- What you are asked to do -
Could you repeat all of the entries below word for word, apart from the pictures?

[Collected data]
• • •
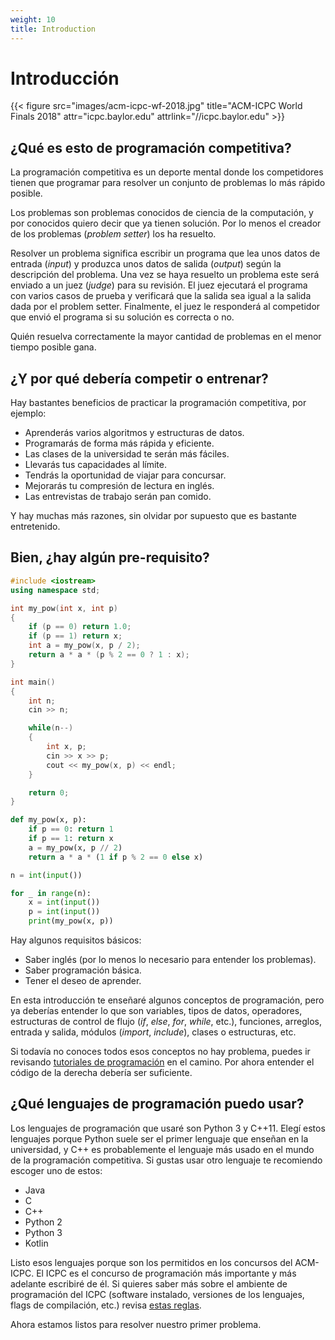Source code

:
 ```yaml
---
weight: 10
title: Introduction
---
```


# Introducción

{{< figure src="images/acm-icpc-wf-2018.jpg"
    title="ACM-ICPC World Finals 2018"
    attr="icpc.baylor.edu" attrlink="//icpc.baylor.edu" >}}

## ¿Qué es esto de programación competitiva?

La programación competitiva es un deporte mental donde los competidores tienen que programar para resolver un conjunto de problemas lo más rápido posible.

Los problemas son problemas conocidos de ciencia de la computación, y por conocidos quiero decir que ya tienen solución. Por lo menos el creador de los problemas (_problem setter_) los ha resuelto.

Resolver un problema significa escribir un programa que lea unos datos de entrada (_input_) y produzca unos datos de salida (_output_) según la descripción del problema. Una vez se haya resuelto un problema este será enviado a un juez (_judge_) para su revisión. El juez ejecutará el programa con varios casos de prueba y verificará que la salida sea igual a la salida dada por el problem setter. Finalmente, el juez le responderá al competidor que envió el programa si su solución es correcta o no.

Quién resuelva correctamente la mayor cantidad de problemas en el menor tiempo posible gana.

## ¿Y por qué debería competir o entrenar?

Hay bastantes beneficios de practicar la programación competitiva, por ejemplo:

- Aprenderás varios algoritmos y estructuras de datos.
- Programarás de forma más rápida y eficiente.
- Las clases de la universidad te serán más fáciles.
- Llevarás tus capacidades al límite.
- Tendrás la oportunidad de viajar para concursar.
- Mejorarás tu compresión de lectura en inglés.
- Las entrevistas de trabajo serán pan comido.

Y hay muchas más razones, sin olvidar por supuesto que es bastante entretenido.

## Bien, ¿hay algún pre-requisito?

```cpp
#include <iostream>
using namespace std;

int my_pow(int x, int p)
{
    if (p == 0) return 1.0;
    if (p == 1) return x;
    int a = my_pow(x, p / 2);
    return a * a * (p % 2 == 0 ? 1 : x);
}

int main()
{
    int n;
    cin >> n;

    while(n--)
    {
        int x, p;
        cin >> x >> p;
        cout << my_pow(x, p) << endl;
    }

    return 0;
}
```

```python
def my_pow(x, p):
    if p == 0: return 1
    if p == 1: return x
    a = my_pow(x, p // 2)
    return a * a * (1 if p % 2 == 0 else x)

n = int(input())

for _ in range(n):
    x = int(input())
    p = int(input())
    print(my_pow(x, p))
```

Hay algunos requisitos básicos:

- Saber inglés (por lo menos lo necesario para entender los problemas).
- Saber programación básica.
- Tener el deseo de aprender.

En esta introducción te enseñaré algunos conceptos de programación, pero ya deberías entender lo que son variables, tipos de datos, operadores, estructuras de control de flujo (_if_, _else_, _for_, _while_, etc.), funciones, arreglos, entrada y salida, módulos (_import_, _include_), clases o estructuras, etc.

Si todavía no conoces todos esos conceptos no hay problema, puedes ir revisando [tutoriales de programación](#tutoriales-de-programación) en el camino. Por ahora entender el código de la derecha debería ser suficiente.

## ¿Qué lenguajes de programación puedo usar?

Los lenguajes de programación que usaré son Python 3 y C++11. Elegí estos lenguajes porque Python suele ser el primer lenguaje que enseñan en la universidad, y C++ es probablemente el lenguaje más usado en el mundo de la programación competitiva. Si gustas usar otro lenguaje te recomiendo escoger uno de estos:

- Java
- C
- C++
- Python 2
- Python 3
- Kotlin

Listo esos lenguajes porque son los permitidos en los concursos del ACM-ICPC. El ICPC es el concurso de programación más importante y más adelante escribiré de él. Si quieres saber más sobre el ambiente de programación del ICPC (software instalado, versiones de los lenguajes, flags de compilación, etc.) revisa [estas reglas](https://icpc.baylor.edu/worldfinals/programming-environment).

Ahora estamos listos para resolver nuestro primer problema.
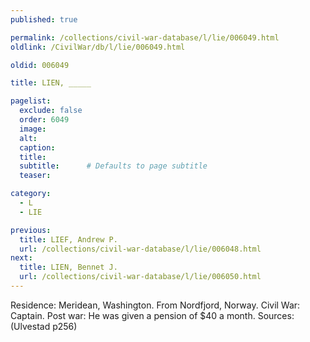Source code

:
 ```yaml
---
published: true

permalink: /collections/civil-war-database/l/lie/006049.html
oldlink: /CivilWar/db/l/lie/006049.html

oldid: 006049

title: LIEN, _____

pagelist:
  exclude: false
  order: 6049
  image: 
  alt:
  caption:
  title:
  subtitle:      # Defaults to page subtitle
  teaser:

category: 
  - L 
  - LIE

previous:
  title: LIEF, Andrew P.
  url: /collections/civil-war-database/l/lie/006048.html  
next:
  title: LIEN, Bennet J.
  url: /collections/civil-war-database/l/lie/006050.html   
---
```

Residence: Meridean, Washington. From Nordfjord, Norway. Civil War: Captain. Post war: He was given a pension of $40 a month. Sources: (Ulvestad p256)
• • •
- Result of this task -
Source code

:
 ```yaml
---
weight: 10
title: Introduction
---
```


# Introducción

{{< figure src="images/acm-icpc-wf-2018.jpg"
    title="ACM-ICPC World Finals 2018"
    attr="icpc.baylor.edu" attrlink="//icpc.baylor.edu" >}}

## ¿Qué es esto de programación competitiva?

La programación competitiva es un deporte mental donde los competidores tienen que programar para resolver un conjunto de problemas lo más rápido posible.

Los problemas son problemas conocidos de ciencia de la computación, y por conocidos quiero decir que ya tienen solución. Por lo menos el creador de los problemas (_problem setter_) los ha resuelto.

Resolver un problema significa escribir un programa que lea unos datos de entrada (_input_) y produzca unos datos de salida (_output_) según la descripción del problema. Una vez se haya resuelto un problema este será enviado a un juez (_judge_) para su revisión. El juez ejecutará el programa con varios casos de prueba y verificará que la salida sea igual a la salida dada por el problem setter. Finalmente, el juez le responderá al competidor que envió el programa si su solución es correcta o no.

Quién resuelva correctamente la mayor cantidad de problemas en el menor tiempo posible gana.

## ¿Y por qué debería competir o entrenar?

Hay bastantes beneficios de practicar la programación competitiva, por ejemplo:

- Aprenderás varios algoritmos y estructuras de datos.
- Programarás de forma más rápida y eficiente.
- Las clases de la universidad te serán más fáciles.
- Llevarás tus capacidades al límite.
- Tendrás la oportunidad de viajar para concursar.
- Mejorarás tu compresión de lectura en inglés.
- Las entrevistas de trabajo serán pan comido.

Y hay muchas más razones, sin olvidar por supuesto que es bastante entretenido.

## Bien, ¿hay algún pre-requisito?

```cpp
#include <iostream>
using namespace std;

int my_pow(int x, int p)
{
    if (p == 0) return 1.0;
    if (p == 1) return x;
    int a = my_pow(x, p / 2);
    return a * a * (p % 2 == 0 ? 1 : x);
}

int main()
{
    int n;
    cin >> n;

    while(n--)
    {
        int x, p;
        cin >> x >> p;
        cout << my_pow(x, p) << endl;
    }

    return 0;
}
```

```python
def my_pow(x, p):
    if p == 0: return 1
    if p == 1: return x
    a = my_pow(x, p // 2)
    return a * a * (1 if p % 2 == 0 else x)

n = int(input())

for _ in range(n):
    x = int(input())
    p = int(input())
    print(my_pow(x, p))
```

Hay algunos requisitos básicos:

- Saber inglés (por lo menos lo necesario para entender los problemas).
- Saber programación básica.
- Tener el deseo de aprender.

En esta introducción te enseñaré algunos conceptos de programación, pero ya deberías entender lo que son variables, tipos de datos, operadores, estructuras de control de flujo (_if_, _else_, _for_, _while_, etc.), funciones, arreglos, entrada y salida, módulos (_import_, _include_), clases o estructuras, etc.

Si todavía no conoces todos esos conceptos no hay problema, puedes ir revisando [tutoriales de programación](#tutoriales-de-programación) en el camino. Por ahora entender el código de la derecha debería ser suficiente.

## ¿Qué lenguajes de programación puedo usar?

Los lenguajes de programación que usaré son Python 3 y C++11. Elegí estos lenguajes porque Python suele ser el primer lenguaje que enseñan en la universidad, y C++ es probablemente el lenguaje más usado en el mundo de la programación competitiva. Si gustas usar otro lenguaje te recomiendo escoger uno de estos:

- Java
- C
- C++
- Python 2
- Python 3
- Kotlin

Listo esos lenguajes porque son los permitidos en los concursos del ACM-ICPC. El ICPC es el concurso de programación más importante y más adelante escribiré de él. Si quieres saber más sobre el ambiente de programación del ICPC (software instalado, versiones de los lenguajes, flags de compilación, etc.) revisa [estas reglas](https://icpc.baylor.edu/worldfinals/programming-environment).

Ahora estamos listos para resolver nuestro primer problema.
Source code

:
 ```yaml
---
published: true

permalink: /collections/civil-war-database/l/lie/006049.html
oldlink: /CivilWar/db/l/lie/006049.html

oldid: 006049

title: LIEN, _____

pagelist:
  exclude: false
  order: 6049
  image: 
  alt:
  caption:
  title:
  subtitle:      # Defaults to page subtitle
  teaser:

category: 
  - L 
  - LIE

previous:
  title: LIEF, Andrew P.
  url: /collections/civil-war-database/l/lie/006048.html  
next:
  title: LIEN, Bennet J.
  url: /collections/civil-war-database/l/lie/006050.html   
---
```

Residence: Meridean, Washington. From Nordfjord, Norway. Civil War: Captain. Post war: He was given a pension of $40 a month. Sources: (Ulvestad p256)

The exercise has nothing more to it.